┌─ Data under study

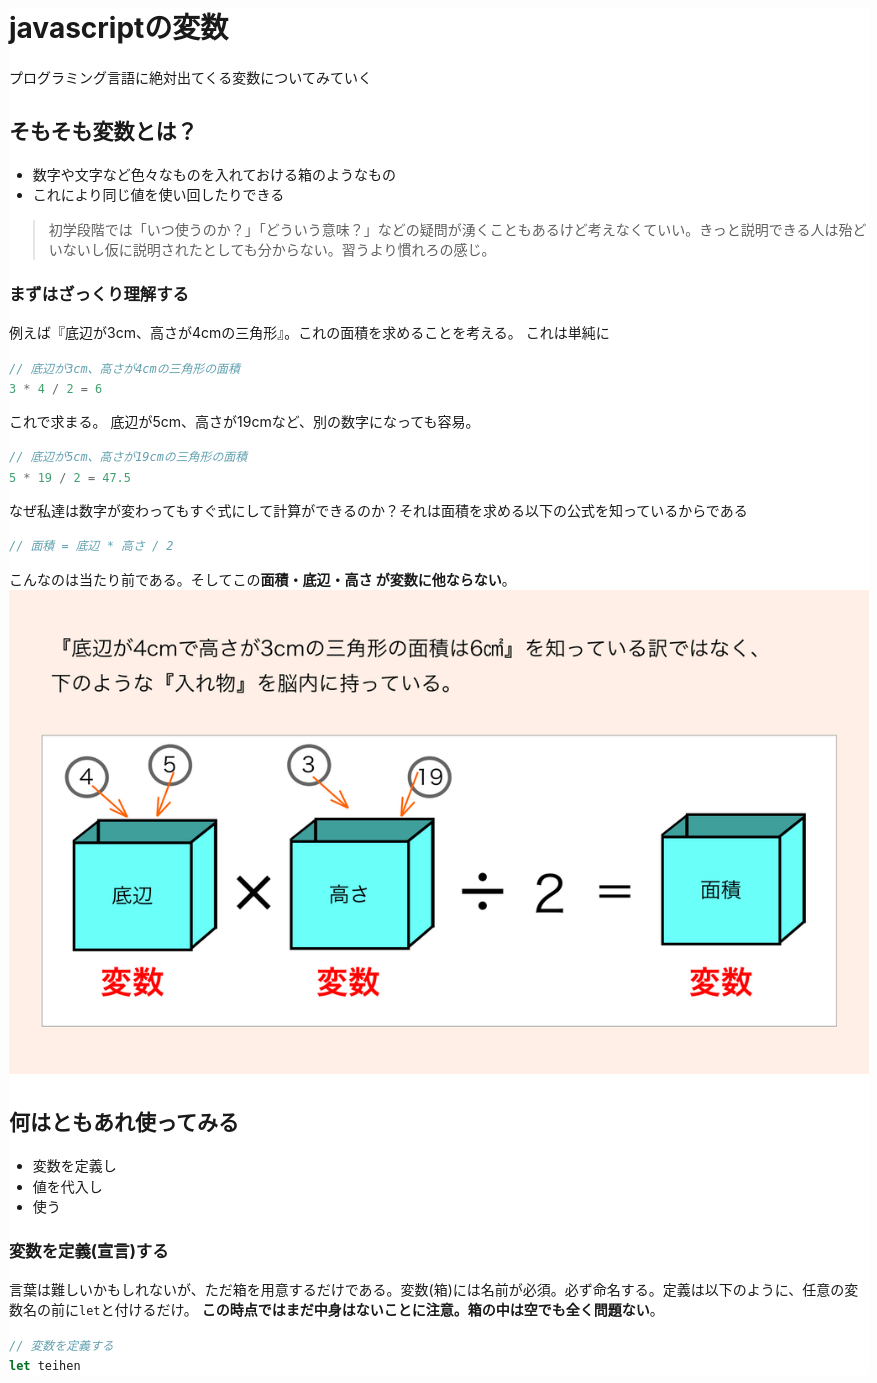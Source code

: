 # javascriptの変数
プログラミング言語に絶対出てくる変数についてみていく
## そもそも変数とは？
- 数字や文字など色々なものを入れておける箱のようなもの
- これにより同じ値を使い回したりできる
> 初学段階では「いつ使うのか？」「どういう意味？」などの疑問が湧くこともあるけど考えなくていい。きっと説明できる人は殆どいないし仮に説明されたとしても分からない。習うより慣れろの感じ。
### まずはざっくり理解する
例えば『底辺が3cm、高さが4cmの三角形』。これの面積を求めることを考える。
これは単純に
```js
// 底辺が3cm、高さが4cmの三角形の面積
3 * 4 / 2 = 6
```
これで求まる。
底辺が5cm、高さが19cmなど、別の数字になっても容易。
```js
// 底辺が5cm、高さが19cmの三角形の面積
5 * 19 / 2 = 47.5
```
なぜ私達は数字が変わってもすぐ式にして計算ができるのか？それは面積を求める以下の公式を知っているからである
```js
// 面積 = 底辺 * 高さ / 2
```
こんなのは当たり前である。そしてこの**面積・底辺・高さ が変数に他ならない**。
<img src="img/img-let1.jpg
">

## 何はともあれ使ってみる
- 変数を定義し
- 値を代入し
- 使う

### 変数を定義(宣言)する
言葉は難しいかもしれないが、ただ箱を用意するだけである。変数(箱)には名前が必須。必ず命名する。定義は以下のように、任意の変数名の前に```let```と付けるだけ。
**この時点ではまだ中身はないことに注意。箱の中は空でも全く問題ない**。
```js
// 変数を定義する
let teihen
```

└─

■ What to do: Go through the entries above and print each one exactly, minus the pictures.

■ Task output:
Source code

: # javascriptの変数
プログラミング言語に絶対出てくる変数についてみていく
## そもそも変数とは？
- 数字や文字など色々なものを入れておける箱のようなもの
- これにより同じ値を使い回したりできる
> 初学段階では「いつ使うのか？」「どういう意味？」などの疑問が湧くこともあるけど考えなくていい。きっと説明できる人は殆どいないし仮に説明されたとしても分からない。習うより慣れろの感じ。
### まずはざっくり理解する
例えば『底辺が3cm、高さが4cmの三角形』。これの面積を求めることを考える。
これは単純に
```js
// 底辺が3cm、高さが4cmの三角形の面積
3 * 4 / 2 = 6
```
これで求まる。
底辺が5cm、高さが19cmなど、別の数字になっても容易。
```js
// 底辺が5cm、高さが19cmの三角形の面積
5 * 19 / 2 = 47.5
```
なぜ私達は数字が変わってもすぐ式にして計算ができるのか？それは面積を求める以下の公式を知っているからである
```js
// 面積 = 底辺 * 高さ / 2
```
こんなのは当たり前である。そしてこの**面積・底辺・高さ が変数に他ならない**。
<img src="img/img-let1.jpg
">

## 何はともあれ使ってみる
- 変数を定義し
- 値を代入し
- 使う

### 変数を定義(宣言)する
言葉は難しいかもしれないが、ただ箱を用意するだけである。変数(箱)には名前が必須。必ず命名する。定義は以下のように、任意の変数名の前に```let```と付けるだけ。
**この時点ではまだ中身はないことに注意。箱の中は空でも全く問題ない**。
```js
// 変数を定義する
let teihen
```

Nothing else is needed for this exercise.